On Nov 22, 8:45 pm, "William Bruce" wrote:
I've just bought a TomTom GPS for my car with preloaded road maps of the US
and Canada. My question: Will it work in my 172 at 3,000 to 5,000 feet,
showing the roads below, etc?


I have tried Tomtom (on Dell AXIM) on an airplane and it doesn't work.
It will get a fix of your position, and you can watch yourself fly
across roads, lakes and rivers. But you can't ask it to navigate
anywhere. In order to compute a route, you have to stand still for a
while (for long routes this could take a couple of minutes). In the
very least you should stay on one road while it is computing.
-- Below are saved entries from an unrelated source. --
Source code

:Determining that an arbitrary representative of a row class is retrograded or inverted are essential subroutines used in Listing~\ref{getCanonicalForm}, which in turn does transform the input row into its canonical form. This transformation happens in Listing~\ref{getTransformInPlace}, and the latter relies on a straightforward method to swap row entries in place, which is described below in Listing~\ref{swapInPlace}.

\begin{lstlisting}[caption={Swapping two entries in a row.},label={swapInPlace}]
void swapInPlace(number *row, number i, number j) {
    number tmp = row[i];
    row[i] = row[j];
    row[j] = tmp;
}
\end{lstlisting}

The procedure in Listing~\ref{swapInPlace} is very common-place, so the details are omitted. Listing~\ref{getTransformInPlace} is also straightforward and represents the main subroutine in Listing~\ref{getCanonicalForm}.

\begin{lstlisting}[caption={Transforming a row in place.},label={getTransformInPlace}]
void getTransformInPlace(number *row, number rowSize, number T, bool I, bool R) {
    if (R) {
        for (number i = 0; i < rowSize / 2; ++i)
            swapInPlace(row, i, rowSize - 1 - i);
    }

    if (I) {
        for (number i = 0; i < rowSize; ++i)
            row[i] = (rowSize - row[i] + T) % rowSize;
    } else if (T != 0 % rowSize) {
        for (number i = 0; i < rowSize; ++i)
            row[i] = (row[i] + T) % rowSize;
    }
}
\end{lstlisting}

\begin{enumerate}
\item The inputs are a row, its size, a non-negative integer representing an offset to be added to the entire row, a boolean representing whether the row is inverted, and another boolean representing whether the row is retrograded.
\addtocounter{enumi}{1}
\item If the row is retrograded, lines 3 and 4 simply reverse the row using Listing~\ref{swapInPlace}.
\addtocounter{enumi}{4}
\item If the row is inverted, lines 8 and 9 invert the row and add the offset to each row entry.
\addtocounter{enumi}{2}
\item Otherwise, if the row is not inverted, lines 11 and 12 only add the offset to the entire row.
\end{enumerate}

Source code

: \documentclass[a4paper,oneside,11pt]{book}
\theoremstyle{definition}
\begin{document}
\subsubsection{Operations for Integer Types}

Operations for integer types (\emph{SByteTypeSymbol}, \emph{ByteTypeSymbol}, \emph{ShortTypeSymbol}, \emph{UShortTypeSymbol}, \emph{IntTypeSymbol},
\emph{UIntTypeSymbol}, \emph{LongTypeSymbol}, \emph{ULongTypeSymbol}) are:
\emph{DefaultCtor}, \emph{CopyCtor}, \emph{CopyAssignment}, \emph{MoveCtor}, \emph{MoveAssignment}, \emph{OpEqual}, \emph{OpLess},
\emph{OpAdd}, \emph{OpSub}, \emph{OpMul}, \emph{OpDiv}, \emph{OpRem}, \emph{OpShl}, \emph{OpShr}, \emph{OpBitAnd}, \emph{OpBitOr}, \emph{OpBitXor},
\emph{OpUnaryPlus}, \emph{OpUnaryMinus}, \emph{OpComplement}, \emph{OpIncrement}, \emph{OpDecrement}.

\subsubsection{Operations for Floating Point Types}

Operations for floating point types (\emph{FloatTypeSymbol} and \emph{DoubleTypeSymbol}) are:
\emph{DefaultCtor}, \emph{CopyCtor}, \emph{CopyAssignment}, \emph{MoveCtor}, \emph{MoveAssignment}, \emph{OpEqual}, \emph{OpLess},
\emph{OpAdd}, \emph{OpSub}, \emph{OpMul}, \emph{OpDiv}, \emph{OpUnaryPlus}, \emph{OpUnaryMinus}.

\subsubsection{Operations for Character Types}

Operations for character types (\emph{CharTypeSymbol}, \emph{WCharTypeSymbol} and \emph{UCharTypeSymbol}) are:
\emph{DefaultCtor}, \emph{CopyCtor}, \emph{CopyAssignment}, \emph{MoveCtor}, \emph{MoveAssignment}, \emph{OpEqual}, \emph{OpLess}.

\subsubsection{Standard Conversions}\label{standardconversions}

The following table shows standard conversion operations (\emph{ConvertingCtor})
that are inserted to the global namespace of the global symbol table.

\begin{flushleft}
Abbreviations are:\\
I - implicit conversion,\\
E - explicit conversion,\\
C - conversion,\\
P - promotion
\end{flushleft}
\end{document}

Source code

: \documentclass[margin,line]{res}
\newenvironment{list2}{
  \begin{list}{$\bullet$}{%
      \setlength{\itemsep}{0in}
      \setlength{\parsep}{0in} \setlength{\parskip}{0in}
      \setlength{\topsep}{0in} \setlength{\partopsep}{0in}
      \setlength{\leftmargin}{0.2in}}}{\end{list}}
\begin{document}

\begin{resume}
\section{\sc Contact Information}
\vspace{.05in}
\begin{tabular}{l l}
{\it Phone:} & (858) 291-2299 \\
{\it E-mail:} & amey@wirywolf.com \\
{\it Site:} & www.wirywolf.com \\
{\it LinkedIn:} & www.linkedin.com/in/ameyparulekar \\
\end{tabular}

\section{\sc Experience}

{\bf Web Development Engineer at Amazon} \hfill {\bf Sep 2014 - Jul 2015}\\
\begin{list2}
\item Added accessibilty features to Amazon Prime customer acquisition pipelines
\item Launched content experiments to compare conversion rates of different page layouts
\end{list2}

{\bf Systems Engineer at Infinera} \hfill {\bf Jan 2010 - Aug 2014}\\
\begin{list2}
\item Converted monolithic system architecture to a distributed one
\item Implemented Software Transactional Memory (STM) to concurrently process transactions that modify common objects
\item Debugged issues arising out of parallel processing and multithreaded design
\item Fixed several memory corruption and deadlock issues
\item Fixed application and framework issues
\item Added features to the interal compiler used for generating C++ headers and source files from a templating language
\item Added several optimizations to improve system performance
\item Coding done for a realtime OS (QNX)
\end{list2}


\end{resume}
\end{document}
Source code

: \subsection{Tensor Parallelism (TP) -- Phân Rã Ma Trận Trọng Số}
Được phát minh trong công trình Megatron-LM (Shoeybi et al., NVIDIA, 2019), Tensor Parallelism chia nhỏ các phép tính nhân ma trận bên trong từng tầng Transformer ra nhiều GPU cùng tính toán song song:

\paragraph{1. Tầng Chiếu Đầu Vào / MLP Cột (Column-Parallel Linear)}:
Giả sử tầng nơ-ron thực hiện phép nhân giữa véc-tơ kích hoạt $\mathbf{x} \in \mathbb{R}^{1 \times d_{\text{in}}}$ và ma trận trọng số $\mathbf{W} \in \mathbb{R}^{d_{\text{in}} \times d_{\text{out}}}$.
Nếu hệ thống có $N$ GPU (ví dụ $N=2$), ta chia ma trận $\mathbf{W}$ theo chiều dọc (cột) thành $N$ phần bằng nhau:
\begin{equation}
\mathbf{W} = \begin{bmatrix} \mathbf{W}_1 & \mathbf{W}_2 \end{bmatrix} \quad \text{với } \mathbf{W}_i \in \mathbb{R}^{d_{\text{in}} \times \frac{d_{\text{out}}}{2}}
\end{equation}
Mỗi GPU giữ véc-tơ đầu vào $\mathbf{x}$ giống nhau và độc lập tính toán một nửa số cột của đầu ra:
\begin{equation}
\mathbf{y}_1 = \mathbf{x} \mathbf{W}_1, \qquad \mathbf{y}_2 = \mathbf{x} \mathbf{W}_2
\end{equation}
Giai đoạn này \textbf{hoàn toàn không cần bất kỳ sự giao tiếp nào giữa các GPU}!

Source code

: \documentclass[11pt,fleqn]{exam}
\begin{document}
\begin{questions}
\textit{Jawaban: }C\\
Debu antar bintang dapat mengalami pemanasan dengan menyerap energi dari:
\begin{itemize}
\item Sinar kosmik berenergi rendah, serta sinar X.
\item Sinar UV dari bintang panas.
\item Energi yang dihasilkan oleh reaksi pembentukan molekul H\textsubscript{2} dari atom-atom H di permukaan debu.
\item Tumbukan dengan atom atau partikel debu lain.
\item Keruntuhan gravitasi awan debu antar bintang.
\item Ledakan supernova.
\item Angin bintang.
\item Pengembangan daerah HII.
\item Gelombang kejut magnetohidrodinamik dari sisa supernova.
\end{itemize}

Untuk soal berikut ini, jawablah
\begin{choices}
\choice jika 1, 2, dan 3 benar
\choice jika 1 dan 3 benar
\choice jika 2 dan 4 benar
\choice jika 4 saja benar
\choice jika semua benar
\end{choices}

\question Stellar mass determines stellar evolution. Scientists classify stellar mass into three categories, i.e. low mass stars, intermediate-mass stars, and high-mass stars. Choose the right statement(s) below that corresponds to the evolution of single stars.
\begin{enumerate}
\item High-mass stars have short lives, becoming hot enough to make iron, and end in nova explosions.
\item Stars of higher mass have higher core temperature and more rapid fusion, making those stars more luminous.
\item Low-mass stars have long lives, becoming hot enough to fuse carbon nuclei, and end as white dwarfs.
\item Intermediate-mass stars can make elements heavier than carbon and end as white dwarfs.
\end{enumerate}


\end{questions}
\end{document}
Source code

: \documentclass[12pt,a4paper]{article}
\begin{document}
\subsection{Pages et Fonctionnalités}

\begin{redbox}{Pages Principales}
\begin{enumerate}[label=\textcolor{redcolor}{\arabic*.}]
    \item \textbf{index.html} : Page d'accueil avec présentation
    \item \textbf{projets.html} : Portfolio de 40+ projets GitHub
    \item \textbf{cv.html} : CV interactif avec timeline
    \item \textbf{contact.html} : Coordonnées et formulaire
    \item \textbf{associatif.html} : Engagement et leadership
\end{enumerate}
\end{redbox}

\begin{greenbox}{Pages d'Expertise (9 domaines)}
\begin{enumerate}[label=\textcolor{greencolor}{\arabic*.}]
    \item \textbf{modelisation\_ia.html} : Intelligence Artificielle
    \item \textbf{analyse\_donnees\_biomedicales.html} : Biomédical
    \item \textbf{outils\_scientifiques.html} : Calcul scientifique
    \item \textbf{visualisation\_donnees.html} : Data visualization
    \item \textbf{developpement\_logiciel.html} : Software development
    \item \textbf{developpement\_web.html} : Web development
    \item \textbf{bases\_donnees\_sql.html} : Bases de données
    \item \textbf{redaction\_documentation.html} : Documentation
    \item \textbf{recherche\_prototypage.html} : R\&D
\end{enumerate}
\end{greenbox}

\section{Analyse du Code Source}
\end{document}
Since
you are obviously not doing any of this while flying, the program will
never finish computing the route. My screen just said "computing
route" with a progress bar for a very long time. When it seemed like
it was getting close to the end, it would start all over again, and
the cycle never stopped. My guess is by the time it computed a route,
we were far from that position and an entirely new route had to be
computed. This may also have something to do with the processing
speed of the Dell AXIM. However, even if you ran this on a faster
platform, it might still be constantly recomputing a new route because
you are obviously not following any of its suggested routes. One
possibility is to fly over a highway in a sparse area, and it may be
fooled into thinking that you are actually on that road. But that
might also be hard to do because it is quite sensitive to your
position. If it thinks you are off the road, it is going to start
recomputing again. It was fun trying it, but I can't see how this can
be made to work.

If you really need to find a street while flying, the best approach is
to insert the lat/lon co-ordinates into a regular GPS.